WORK REQUIRED:
Take the data below and extract the lines from the one with "## **68. Puertos de red comunes**" to the one with "(transferencias, respuestas grandes).", inclusive, exactly as written.

--- RECORDS SUPPLIED Enclosed Below ---

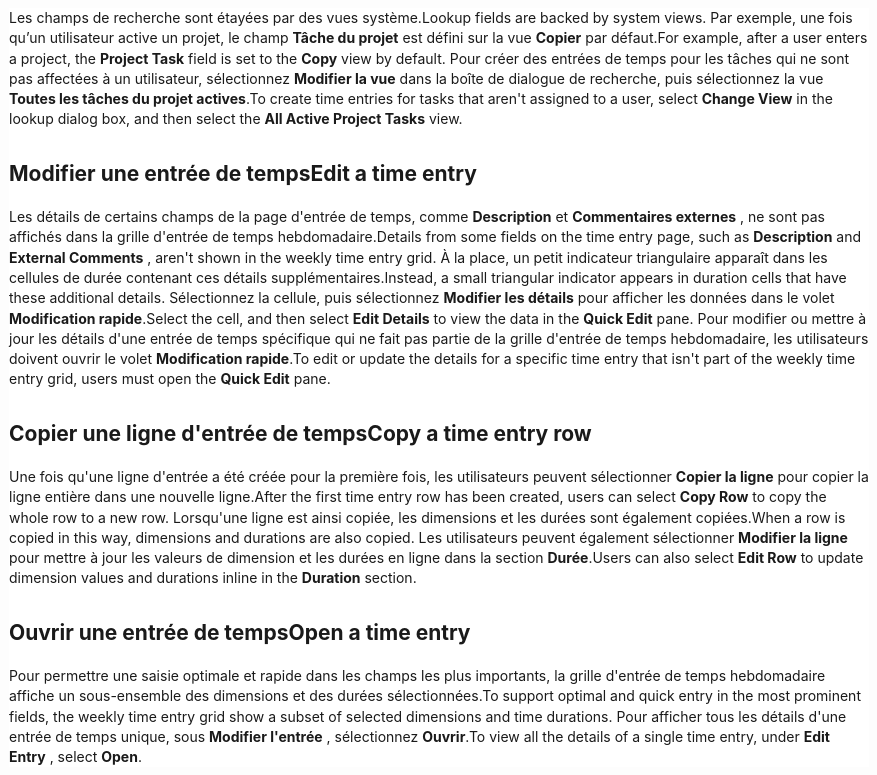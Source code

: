 <span data-ttu-id="b48b3-137">Les champs de recherche sont étayées par des vues système.</span><span class="sxs-lookup"><span data-stu-id="b48b3-137">Lookup fields are backed by system views.</span></span> <span data-ttu-id="b48b3-138">Par exemple, une fois qu’un utilisateur active un projet, le champ **Tâche du projet** est défini sur la vue **Copier** par défaut.</span><span class="sxs-lookup"><span data-stu-id="b48b3-138">For example, after a user enters a project, the **Project Task** field is set to the **Copy** view by default.</span></span> <span data-ttu-id="b48b3-139">Pour créer des entrées de temps pour les tâches qui ne sont pas affectées à un utilisateur, sélectionnez **Modifier la vue** dans la boîte de dialogue de recherche, puis sélectionnez la vue **Toutes les tâches du projet actives**.</span><span class="sxs-lookup"><span data-stu-id="b48b3-139">To create time entries for tasks that aren't assigned to a user, select **Change View** in the lookup dialog box, and then select the **All Active Project Tasks** view.</span></span>

## <a name="edit-a-time-entry"></a><span data-ttu-id="b48b3-140">Modifier une entrée de temps</span><span class="sxs-lookup"><span data-stu-id="b48b3-140">Edit a time entry</span></span>
<span data-ttu-id="b48b3-141">Les détails de certains champs de la page d'entrée de temps, comme **Description** et **Commentaires externes** , ne sont pas affichés dans la grille d'entrée de temps hebdomadaire.</span><span class="sxs-lookup"><span data-stu-id="b48b3-141">Details from some fields on the time entry page, such as **Description** and **External Comments** , aren't shown in the weekly time entry grid.</span></span> <span data-ttu-id="b48b3-142">À la place, un petit indicateur triangulaire apparaît dans les cellules de durée contenant ces détails supplémentaires.</span><span class="sxs-lookup"><span data-stu-id="b48b3-142">Instead, a small triangular indicator appears in duration cells that have these additional details.</span></span> <span data-ttu-id="b48b3-143">Sélectionnez la cellule, puis sélectionnez **Modifier les détails** pour afficher les données dans le volet **Modification rapide**.</span><span class="sxs-lookup"><span data-stu-id="b48b3-143">Select the cell, and then select **Edit Details** to view the data in the **Quick Edit** pane.</span></span> <span data-ttu-id="b48b3-144">Pour modifier ou mettre à jour les détails d'une entrée de temps spécifique qui ne fait pas partie de la grille d'entrée de temps hebdomadaire, les utilisateurs doivent ouvrir le volet **Modification rapide**.</span><span class="sxs-lookup"><span data-stu-id="b48b3-144">To edit or update the details for a specific time entry that isn't part of the weekly time entry grid, users must open the **Quick Edit** pane.</span></span>

## <a name="copy-a-time-entry-row"></a><span data-ttu-id="b48b3-145">Copier une ligne d'entrée de temps</span><span class="sxs-lookup"><span data-stu-id="b48b3-145">Copy a time entry row</span></span>
<span data-ttu-id="b48b3-146">Une fois qu'une ligne d'entrée a été créée pour la première fois, les utilisateurs peuvent sélectionner **Copier la ligne** pour copier la ligne entière dans une nouvelle ligne.</span><span class="sxs-lookup"><span data-stu-id="b48b3-146">After the first time entry row has been created, users can select **Copy Row** to copy the whole row to a new row.</span></span> <span data-ttu-id="b48b3-147">Lorsqu'une ligne est ainsi copiée, les dimensions et les durées sont également copiées.</span><span class="sxs-lookup"><span data-stu-id="b48b3-147">When a row is copied in this way, dimensions and durations are also copied.</span></span> <span data-ttu-id="b48b3-148">Les utilisateurs peuvent également sélectionner **Modifier la ligne** pour mettre à jour les valeurs de dimension et les durées en ligne dans la section **Durée**.</span><span class="sxs-lookup"><span data-stu-id="b48b3-148">Users can also select **Edit Row** to update dimension values and durations inline in the **Duration** section.</span></span>

## <a name="open-a-time-entry"></a><span data-ttu-id="b48b3-149">Ouvrir une entrée de temps</span><span class="sxs-lookup"><span data-stu-id="b48b3-149">Open a time entry</span></span>
<span data-ttu-id="b48b3-150">Pour permettre une saisie optimale et rapide dans les champs les plus importants, la grille d'entrée de temps hebdomadaire affiche un sous-ensemble des dimensions et des durées sélectionnées.</span><span class="sxs-lookup"><span data-stu-id="b48b3-150">To support optimal and quick entry in the most prominent fields, the weekly time entry grid show a subset of selected dimensions and time durations.</span></span> <span data-ttu-id="b48b3-151">Pour afficher tous les détails d'une entrée de temps unique, sous **Modifier l'entrée** , sélectionnez **Ouvrir**.</span><span class="sxs-lookup"><span data-stu-id="b48b3-151">To view all the details of a single time entry, under **Edit Entry** , select **Open**.</span></span>
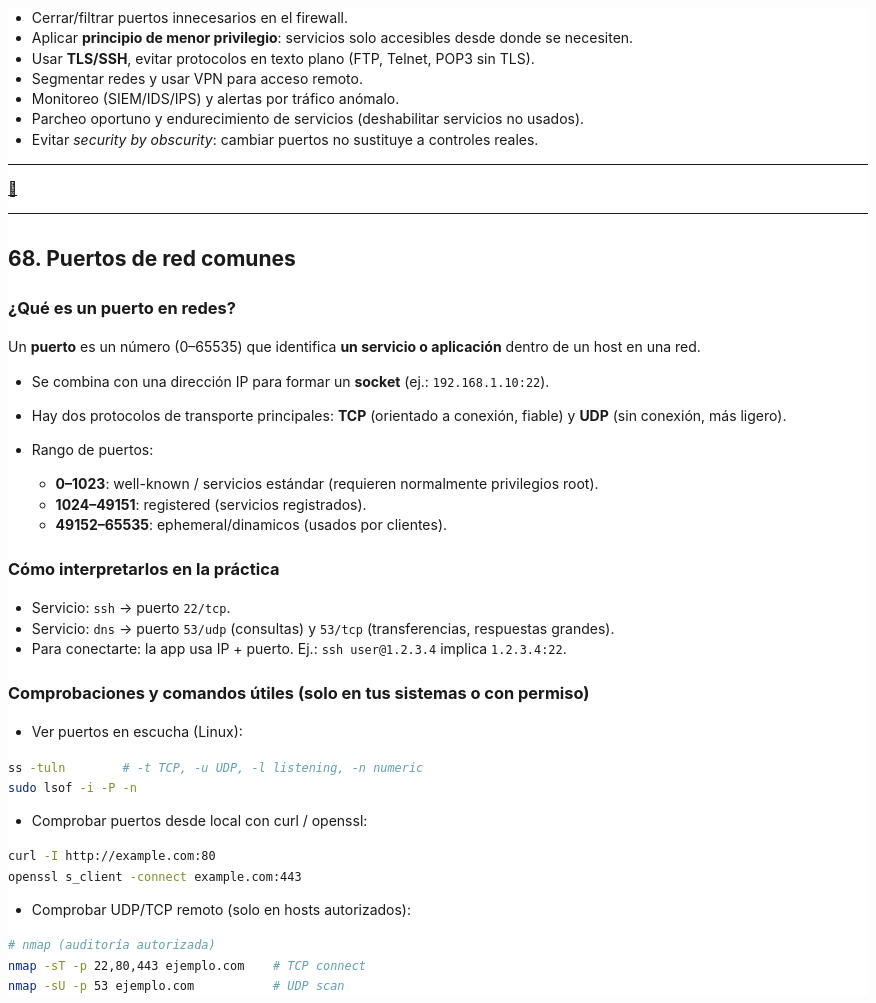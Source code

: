 - Cerrar/filtrar puertos innecesarios en el firewall.
- Aplicar **principio de menor privilegio**: servicios solo accesibles desde donde se necesiten.
- Usar **TLS/SSH**, evitar protocolos en texto plano (FTP, Telnet, POP3 sin TLS).
- Segmentar redes y usar VPN para acceso remoto.
- Monitoreo (SIEM/IDS/IPS) y alertas por tráfico anómalo.
- Parcheo oportuno y endurecimiento de servicios (deshabilitar servicios no usados).
- Evitar _security by obscurity_: cambiar puertos no sustituye a controles reales.

---

[🔼](#índice)

---

## **68. Puertos de red comunes**

### ¿Qué es un puerto en redes?

Un **puerto** es un número (0–65535) que identifica **un servicio o aplicación** dentro de un host en una red.

- Se combina con una dirección IP para formar un **socket** (ej.: `192.168.1.10:22`).
- Hay dos protocolos de transporte principales: **TCP** (orientado a conexión, fiable) y **UDP** (sin conexión, más ligero).
- Rango de puertos:

  - **0–1023**: well-known / servicios estándar (requieren normalmente privilegios root).
  - **1024–49151**: registered (servicios registrados).
  - **49152–65535**: ephemeral/dinamicos (usados por clientes).

### Cómo interpretarlos en la práctica

- Servicio: `ssh` → puerto `22/tcp`.
- Servicio: `dns` → puerto `53/udp` (consultas) y `53/tcp` (transferencias, respuestas grandes).
- Para conectarte: la app usa IP + puerto. Ej.: `ssh user@1.2.3.4` implica `1.2.3.4:22`.

### Comprobaciones y comandos útiles (solo en tus sistemas o con permiso)

- Ver puertos en escucha (Linux):

```bash
ss -tuln        # -t TCP, -u UDP, -l listening, -n numeric
sudo lsof -i -P -n
```

- Comprobar puertos desde local con curl / openssl:

```bash
curl -I http://example.com:80
openssl s_client -connect example.com:443
```

- Comprobar UDP/TCP remoto (solo en hosts autorizados):

```bash
# nmap (auditoría autorizada)
nmap -sT -p 22,80,443 ejemplo.com    # TCP connect
nmap -sU -p 53 ejemplo.com           # UDP scan
```
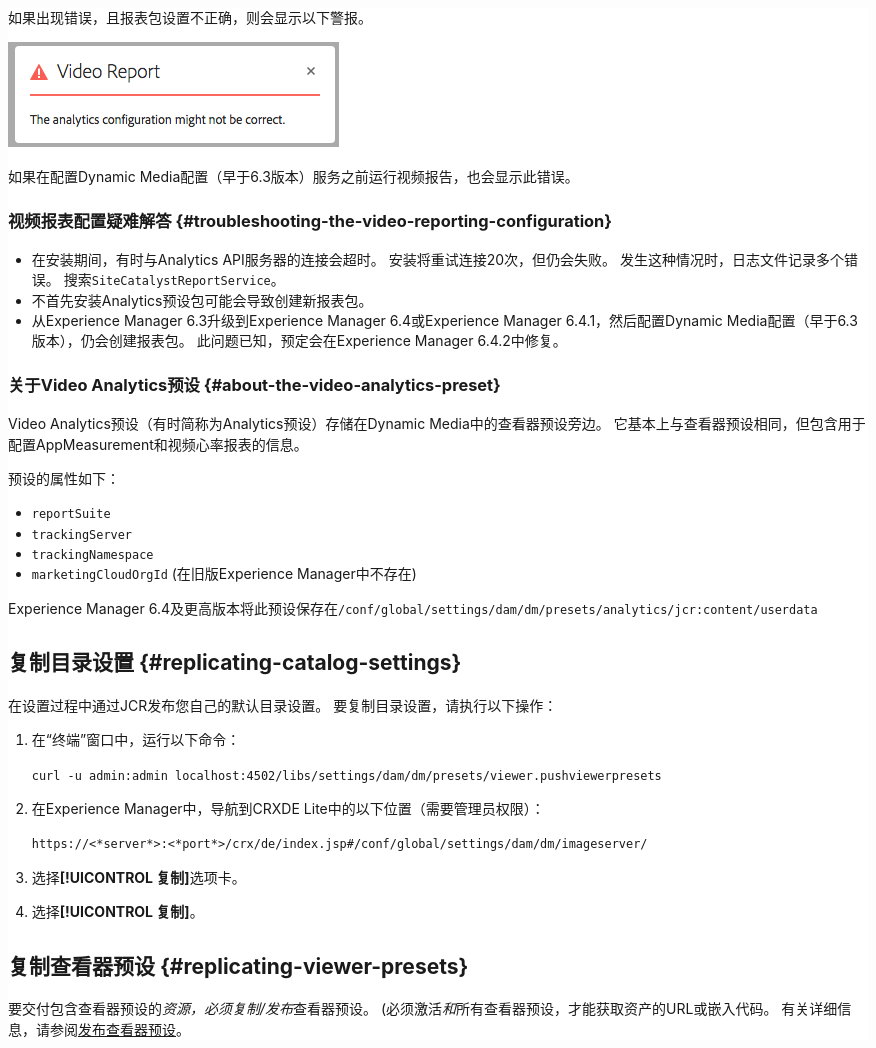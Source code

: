    如果出现错误，且报表包设置不正确，则会显示以下警报。

   ![screen_shot_2018-05-23at52612pm](assets/screen_shot_2018-05-23at52612pm.png)

   如果在配置Dynamic Media配置（早于6.3版本）服务之前运行视频报告，也会显示此错误。

### 视频报表配置疑难解答 {#troubleshooting-the-video-reporting-configuration}

* 在安装期间，有时与Analytics API服务器的连接会超时。 安装将重试连接20次，但仍会失败。 发生这种情况时，日志文件记录多个错误。 搜索`SiteCatalystReportService`。
* 不首先安装Analytics预设包可能会导致创建新报表包。
* 从Experience Manager 6.3升级到Experience Manager 6.4或Experience Manager 6.4.1，然后配置Dynamic Media配置（早于6.3版本），仍会创建报表包。 此问题已知，预定会在Experience Manager 6.4.2中修复。

### 关于Video Analytics预设 {#about-the-video-analytics-preset}

Video Analytics预设（有时简称为Analytics预设）存储在Dynamic Media中的查看器预设旁边。 它基本上与查看器预设相同，但包含用于配置AppMeasurement和视频心率报表的信息。

预设的属性如下：

* `reportSuite`
* `trackingServer`
* `trackingNamespace`
* `marketingCloudOrgId` (在旧版Experience Manager中不存在)

Experience Manager 6.4及更高版本将此预设保存在`/conf/global/settings/dam/dm/presets/analytics/jcr:content/userdata`

## 复制目录设置 {#replicating-catalog-settings}

在设置过程中通过JCR发布您自己的默认目录设置。 要复制目录设置，请执行以下操作：

1. 在“终端”窗口中，运行以下命令：

   `curl -u admin:admin localhost:4502/libs/settings/dam/dm/presets/viewer.pushviewerpresets`

1. 在Experience Manager中，导航到CRXDE Lite中的以下位置（需要管理员权限）：

   `https://<*server*>:<*port*>/crx/de/index.jsp#/conf/global/settings/dam/dm/imageserver/`

1. 选择&#x200B;**[!UICONTROL 复制]**&#x200B;选项卡。
1. 选择&#x200B;**[!UICONTROL 复制]**。

## 复制查看器预设 {#replicating-viewer-presets}

要交付包含查看器预设的&#x200B;*资源，必须复制/发布*&#x200B;查看器预设。 (必须激活&#x200B;*和*所有查看器预设，才能获取资产的URL或嵌入代码。
有关详细信息，请参阅[发布查看器预设](/help/assets/managing-viewer-presets.md#publishing-viewer-presets)。
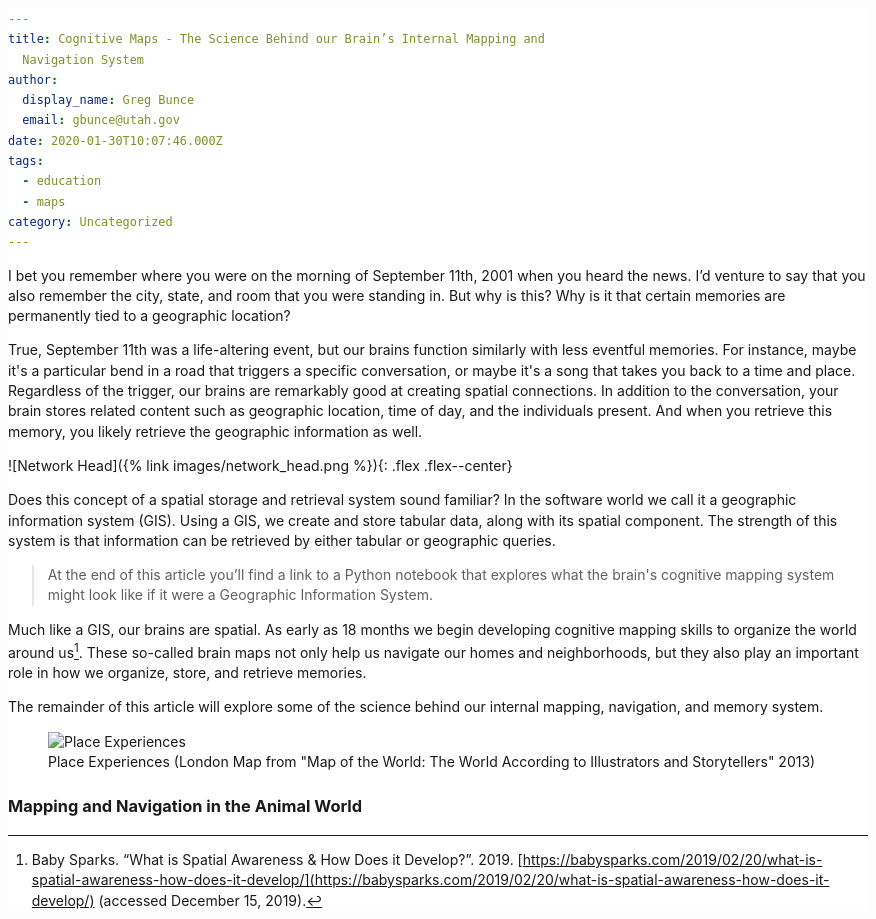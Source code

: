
 ```yaml
---
title: Cognitive Maps - The Science Behind our Brain’s Internal Mapping and
  Navigation System
author:
  display_name: Greg Bunce
  email: gbunce@utah.gov
date: 2020-01-30T10:07:46.000Z
tags:
  - education
  - maps
category: Uncategorized
---
```


I bet you remember where you were on the morning of September 11th, 2001 when you heard the news. I’d venture to say that you also remember the city, state, and room that you were standing in. But why is this? Why is it that certain memories are permanently tied to a geographic location?

True, September 11th was a life-altering event, but our brains function similarly with less eventful memories. For instance, maybe it's a particular bend in a road that triggers a specific conversation, or maybe it's a song that takes you back to a time and place. Regardless of the trigger, our brains are remarkably good at creating spatial connections. In addition to the conversation, your brain stores related content such as geographic location, time of day, and the individuals present. And when you retrieve this memory, you likely retrieve the geographic information as well.

![Network Head]({% link images/network_head.png %}){: .flex .flex--center}

Does this concept of a spatial storage and retrieval system sound familiar? In the software world we call it a geographic information system (GIS). Using a GIS, we create and store tabular data, along with its spatial component. The strength of this system is that information can be retrieved by either tabular or geographic queries.

> At the end of this article you’ll find a link to a Python notebook that explores what the brain's cognitive mapping system might look like if it were a Geographic Information System.

Much like a GIS, our brains are spatial. As early as 18 months we begin developing cognitive mapping skills to organize the world around us[^Baby-Sparks-2019]. These so-called brain maps not only help us navigate our homes and neighborhoods, but they also play an important role in how we organize, store, and retrieve memories.

The remainder of this article will explore some of the science behind our internal mapping, navigation, and memory system.

<div class="flex flex--around">
  <figure class="caption">
    <img class="caption__image" src="{% link images/place_experiences.png %}" alt="Place Experiences" loading="lazy" />
    <figcaption class="caption__text">Place Experiences (London Map from "Map of the World: The World According to Illustrators and Storytellers" 2013)</figcaption>
  </figure>
</div>

### Mapping and Navigation in the Animal World


[^antoniou]: Antoniou, Antonis and Gestalten. Map of the World: The World According to Illustrators and Storytellers. January 2013. [https://famillesummerbelle.typepad.com/fsblog/2013/02/a-map-of-the-world-book.html](https://famillesummerbelle.typepad.com/fsblog/2013/02/a-map-of-the-world-book.html) (accessed Jan 9, 2020)
[^Fillet-2017]: Fillit, Howard. “Dementia and Alzheimer's Disease: What's the Difference”. [https://www.alzdiscovery.org/news-room/blog/dementia-alzheimers-disease-whats-the-difference](https://www.alzdiscovery.org/news-room/blog/dementia-alzheimers-disease-whats-the-difference) (accessed Jan 12, 2020)
[^streets]: Streets Balloons the Hippocampus, but Cabbies May Pay a Hidden Fare in Cognitive Skills”. December 8, 2011.
[^Baby-Sparks-2019]: Baby Sparks. “What is Spatial Awareness & How Does it Develop?”. 2019. [https://babysparks.com/2019/02/20/what-is-spatial-awareness-how-does-it-develop/](https://babysparks.com/2019/02/20/what-is-spatial-awareness-how-does-it-develop/) (accessed December 15, 2019).
[^Jabr-2011]: Jabr, Ferris. Scientific American. “Cache Cab: Taxi Drivers’ Brains Grow to Navigate London’s Streets: Memorizing 25,000 City
[^Amos-2010]: Amos, Jonathan. “Arctic Tern's Epic Journey Mapped”. Jan 11, 2010. [http://news.bbc.co.uk/2/hi/sci/tech/8451908.stm](http://news.bbc.co.uk/2/hi/sci/tech/8451908.stm) (accessed December 13, 2019).
[^Hoxeng-2019]: Hoxeng, John. American Surveyor. “A Zoological Datum: How Honey Bees Use Datums for Mapping and Navigation”. October 5, 2019.
[^Frisch-1993]: Frisch, Karl von. “The Dance Language and Orientation of Bees”. Harvard University Press. 1993.
[^Garfield-2013]: Garfield, Simon. On the Map: A Mind-Expanding Exploration of the Way the World Looks, 192, 194. New York: Gotham Books, 2013.
[^Kean-2014]: Kean, Sam. “What Happens When a Neurosurgeon Removes Your Hippocampus”. Wired. May 8, 2014.
[^Jacobs-2018]: Jacobs, Frank. “Street grids matter more to your commute than you might think”. Big Think. July 23, 2018. [https://bigthink.com/strange-maps/charlotte-nc-has-americas-messiest-street-grid](https://bigthink.com/strange-maps/charlotte-nc-has-americas-messiest-street-grid) (accessed December 22, 2019)
[^Maguire-et-al-2000]: Maguire, E., Gadian, D., Johnsrude, I., Good, C., Ashburner, J., Frackowiak, R., & Frith, C. D. (2000). “Navigational Structural Change in the Hippocampi of Taxi Drivers”. Proceedings of the National Academy of Science 97 (8) 4398-4403.
[^Woollett-et-al-2009]: Woollett, Katherine et al. “Talent in the taxi: a model system for exploring expertise.” Philosophical transactions of the Royal Society of London. Series B, Biological sciences vol. 364,1522 (2009): 1407-16. [doi:10.1098/rstb.2008.0288](doi:10.1098/rstb.2008.0288)
[^BBC-2000]: BBC. “Taxi Drivers' Brains Grow on the Job”. March 14, 2000. [http://news.bbc.co.uk/2/hi/677048.stm](http://news.bbc.co.uk/2/hi/677048.stm) (accessed Dec 28, 2019)
[^Setti-et-al-2017]: Setti, Sharay E et al. “Alterations in Hippocampal Activity and Alzheimer's Disease.” Translational issues in psychological science vol. 3,4 (2017): 348-356.
[^Bonner-Jackson-2015]: Bonner-Jackson, Aaron. “Alzheimer’s and a Shrinking Hippocampus”. BioMed Central. October 15, 2015. [https://blogs.biomedcentral.com/on-medicine/2015/10/15/alzheimers-shrinking-hippocampus/](https://blogs.biomedcentral.com/on-medicine/2015/10/15/alzheimers-shrinking-hippocampus/) (accessed Jan 2, 2020)
[^Javadi-et-al-2017]: Javadi, A., Emo, B., Howard, L. et al. “Hippocampal and Prefrontal Processing of Network Topology to Simulate the Future”. Nat Commun 8, 14652 (2017). [https://doi.org/10.1038/ncomms14652](https://doi.org/10.1038/ncomms14652)
[^Advisory-Board-2019]: Advisory Board. “Can GPS Navigation Really 'Ruin Your Brain'?”. Aug 5, 2019. [https://www.advisory.com/daily-briefing/2019/08/05/gps](https://www.advisory.com/daily-briefing/2019/08/05/gps) (accessed Jan 2, 2020)
[^Tuan-1974]: Tuan, Yi-fu. “Topophilia: a Study of Environmental Perception, Attitudes, and Values”. Englewood Cliffs, N.J: Prentice-Hall, 1974.
[^Jeffery-2017]: Jeffrey, Kate. “Maps in the Head: How animals navigate their way around provides clues to how the brain forms, stores and retrieves memories”. Aeon. Jan 25, 2017. [https://aeon.co/essays/how-cognitive-maps-help-animals-navigate-the-world](https://aeon.co/essays/how-cognitive-maps-help-animals-navigate-the-world) (accessed on November 24, 2019)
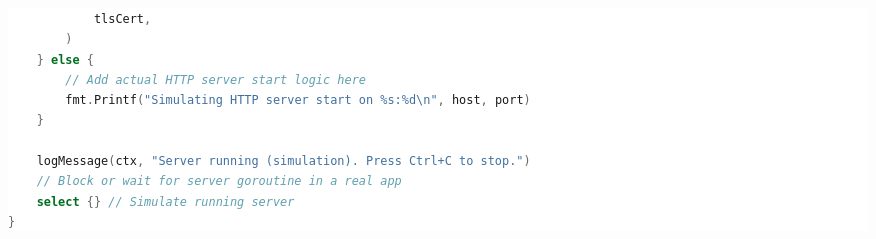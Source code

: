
 ```go
			tlsCert,
		)
	} else {
		// Add actual HTTP server start logic here
		fmt.Printf("Simulating HTTP server start on %s:%d\n", host, port)
	}

	logMessage(ctx, "Server running (simulation). Press Ctrl+C to stop.")
	// Block or wait for server goroutine in a real app
	select {} // Simulate running server
}
```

--- End of Enclosed RECORDS SUPPLIED ---

FINISHED TASK:
## **68. Puertos de red comunes**

### ¿Qué es un puerto en redes?

Un **puerto** es un número (0–65535) que identifica **un servicio o aplicación** dentro de un host en una red.

- Se combina con una dirección IP para formar un **socket** (ej.: `192.168.1.10:22`).
- Hay dos protocolos de transporte principales: **TCP** (orientado a conexión, fiable) y **UDP** (sin conexión, más ligero).
- Rango de puertos:

  - **0–1023**: well-known / servicios estándar (requieren normalmente privilegios root).
  - **1024–49151**: registered (servicios registrados).
  - **49152–65535**: ephemeral/dinamicos (usados por clientes).

### Cómo interpretarlos en la práctica

- Servicio: `ssh` → puerto `22/tcp`.
- Servicio: `dns` → puerto `53/udp` (consultas) y `53/tcp` (transferencias, respuestas grandes).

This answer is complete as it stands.